Forse l’ultima della
stagione invernale, molto rigida quell’anno.
Chris rideva,
prendendo a palle di neve Ivan, che, per difendersi, lo placcò, per poi
metterselo sulle spalle, facendolo roteare e sculacciandolo a dovere.
Ridevano come due
ragazzini.
Gli scatti dei
paparazzi fecero il giro del mondo in poche ore.
Robert le stava
osservando sul tablet di Jared: gliele aveva mostrate il leader dei Mars, con
un sorriso, mentre l’attore tagliava l’insalata e Leto cuoceva delle alette di
pollo, unico cibo che andava a Geffen.
“Sono splendidi Rob …
e cotti” – Jay rise.
“Già … Sono contento
per Christopher, era ora trovasse un equilibrio”
“Sì … infatti … che
ne dici, lo metto il curry?
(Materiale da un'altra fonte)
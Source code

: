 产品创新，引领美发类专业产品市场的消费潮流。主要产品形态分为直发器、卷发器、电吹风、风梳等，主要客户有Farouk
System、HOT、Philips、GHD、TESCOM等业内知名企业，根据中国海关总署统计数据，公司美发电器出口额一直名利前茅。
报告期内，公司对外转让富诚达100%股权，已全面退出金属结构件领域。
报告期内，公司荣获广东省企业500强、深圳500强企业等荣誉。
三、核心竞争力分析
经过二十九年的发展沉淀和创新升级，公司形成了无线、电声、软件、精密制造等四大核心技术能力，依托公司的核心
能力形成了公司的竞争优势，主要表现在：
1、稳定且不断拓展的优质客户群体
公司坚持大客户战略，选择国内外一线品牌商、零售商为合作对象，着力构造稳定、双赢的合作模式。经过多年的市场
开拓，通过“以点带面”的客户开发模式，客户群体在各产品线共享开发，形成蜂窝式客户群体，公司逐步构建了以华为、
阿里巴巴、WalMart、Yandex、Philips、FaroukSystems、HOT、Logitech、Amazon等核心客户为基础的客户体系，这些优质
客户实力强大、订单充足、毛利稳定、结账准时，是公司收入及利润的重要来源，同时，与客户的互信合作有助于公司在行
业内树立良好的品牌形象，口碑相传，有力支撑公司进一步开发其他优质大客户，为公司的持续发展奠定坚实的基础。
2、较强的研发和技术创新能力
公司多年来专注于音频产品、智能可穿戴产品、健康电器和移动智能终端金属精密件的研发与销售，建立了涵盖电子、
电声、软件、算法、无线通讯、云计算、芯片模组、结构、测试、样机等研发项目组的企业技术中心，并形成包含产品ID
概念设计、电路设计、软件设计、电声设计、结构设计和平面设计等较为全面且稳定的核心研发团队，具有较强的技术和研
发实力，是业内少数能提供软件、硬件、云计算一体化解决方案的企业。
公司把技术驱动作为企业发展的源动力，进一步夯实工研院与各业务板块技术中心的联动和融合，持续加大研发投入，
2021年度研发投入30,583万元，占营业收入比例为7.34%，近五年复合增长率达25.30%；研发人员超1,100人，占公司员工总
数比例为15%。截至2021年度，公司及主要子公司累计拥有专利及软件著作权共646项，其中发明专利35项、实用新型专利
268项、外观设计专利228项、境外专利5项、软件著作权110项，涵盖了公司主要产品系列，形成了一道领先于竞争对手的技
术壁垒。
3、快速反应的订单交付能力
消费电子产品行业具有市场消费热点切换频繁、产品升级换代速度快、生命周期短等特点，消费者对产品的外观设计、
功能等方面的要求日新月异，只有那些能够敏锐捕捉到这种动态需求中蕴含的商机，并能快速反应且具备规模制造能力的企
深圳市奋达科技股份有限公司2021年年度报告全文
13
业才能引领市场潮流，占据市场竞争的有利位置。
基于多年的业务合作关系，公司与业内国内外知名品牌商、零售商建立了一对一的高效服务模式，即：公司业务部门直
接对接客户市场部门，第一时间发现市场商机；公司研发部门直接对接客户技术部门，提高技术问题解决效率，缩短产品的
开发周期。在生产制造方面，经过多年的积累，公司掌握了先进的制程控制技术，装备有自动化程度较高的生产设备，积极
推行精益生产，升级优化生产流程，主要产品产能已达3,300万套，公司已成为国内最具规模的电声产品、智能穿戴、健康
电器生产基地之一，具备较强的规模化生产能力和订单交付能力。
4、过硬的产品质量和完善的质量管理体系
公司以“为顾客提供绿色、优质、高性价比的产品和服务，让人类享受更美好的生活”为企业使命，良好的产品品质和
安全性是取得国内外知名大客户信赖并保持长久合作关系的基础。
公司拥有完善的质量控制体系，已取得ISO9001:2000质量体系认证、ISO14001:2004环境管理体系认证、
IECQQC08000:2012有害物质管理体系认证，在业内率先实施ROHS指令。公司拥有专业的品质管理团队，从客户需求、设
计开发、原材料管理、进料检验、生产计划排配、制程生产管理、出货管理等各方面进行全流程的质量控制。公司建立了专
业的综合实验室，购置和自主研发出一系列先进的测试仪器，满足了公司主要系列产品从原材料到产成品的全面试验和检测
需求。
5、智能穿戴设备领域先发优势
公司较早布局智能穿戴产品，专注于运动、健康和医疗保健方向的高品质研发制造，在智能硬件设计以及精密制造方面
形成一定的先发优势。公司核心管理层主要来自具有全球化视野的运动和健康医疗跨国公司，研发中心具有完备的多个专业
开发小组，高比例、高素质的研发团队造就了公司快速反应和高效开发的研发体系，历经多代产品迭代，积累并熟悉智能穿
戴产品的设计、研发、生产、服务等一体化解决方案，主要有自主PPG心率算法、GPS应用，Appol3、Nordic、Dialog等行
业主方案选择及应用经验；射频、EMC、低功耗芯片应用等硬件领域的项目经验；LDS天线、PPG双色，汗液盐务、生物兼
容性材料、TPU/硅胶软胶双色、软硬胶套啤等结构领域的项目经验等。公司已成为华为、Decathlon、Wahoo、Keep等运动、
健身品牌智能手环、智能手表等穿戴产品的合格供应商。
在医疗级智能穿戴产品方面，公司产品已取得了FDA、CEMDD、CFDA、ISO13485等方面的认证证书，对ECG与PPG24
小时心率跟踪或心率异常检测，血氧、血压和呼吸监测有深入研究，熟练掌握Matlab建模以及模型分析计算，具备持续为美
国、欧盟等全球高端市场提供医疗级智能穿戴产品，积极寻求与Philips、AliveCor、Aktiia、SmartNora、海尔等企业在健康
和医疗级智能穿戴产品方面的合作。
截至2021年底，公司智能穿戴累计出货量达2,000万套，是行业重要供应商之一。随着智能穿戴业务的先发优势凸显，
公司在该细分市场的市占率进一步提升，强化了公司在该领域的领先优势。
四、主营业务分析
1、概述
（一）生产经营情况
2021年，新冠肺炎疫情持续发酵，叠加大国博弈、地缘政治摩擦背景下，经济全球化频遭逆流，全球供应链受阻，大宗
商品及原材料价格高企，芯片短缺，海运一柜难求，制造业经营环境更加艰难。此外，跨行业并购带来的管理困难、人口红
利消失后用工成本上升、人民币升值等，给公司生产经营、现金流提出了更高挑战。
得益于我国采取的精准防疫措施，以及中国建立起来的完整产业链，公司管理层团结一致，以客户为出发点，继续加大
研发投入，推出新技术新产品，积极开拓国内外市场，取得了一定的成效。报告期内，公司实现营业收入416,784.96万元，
Povera bestiola comunque …” – disse sconsolato.
Downey rise.
“Non saprei, chiedilo
a Glam …”
“E’ con Lula … a
proposito, le pizze, cavoli!” – ed aprì il forno, accorgendosi per fortuna che
non si erano bruciate, non del tutto.
Le risa del bimbo
risuonarono nella stanza, cariche di gioia.
Geffen schiuse le
palpebre.
Lula era sul
davanzale, a guardare l’oceano.
“Cucciolo …”
“Ciao papi!” – e volò
sopra il letto.
“Dove sono gli zii?”
“Di sotto, a cucinare
… anzi no, a fare casini!” – e rise ancora, adorabile.
“Vieni qui …” – e lo
prese sul petto.
“Hai tanto male papi?”
“No … la morfina
riesce a tenere sotto controllo le solite fitte, ma non sarà sempre così, vero
soldino?”
Lula si inginocchiò,
massaggiandolo all’altezza dello stomaco – “Ora devi mangiare papà … devi
resistere … Anche quando penserai di non riuscire ad andare avanti, ok?”
“Ok …”
“Promesso?”
“Promesso, angelo mio
…” – e si riassopì, dopo avere scorto delle nubi all’orizzonte, avvicinarsi inesorabili e cupe.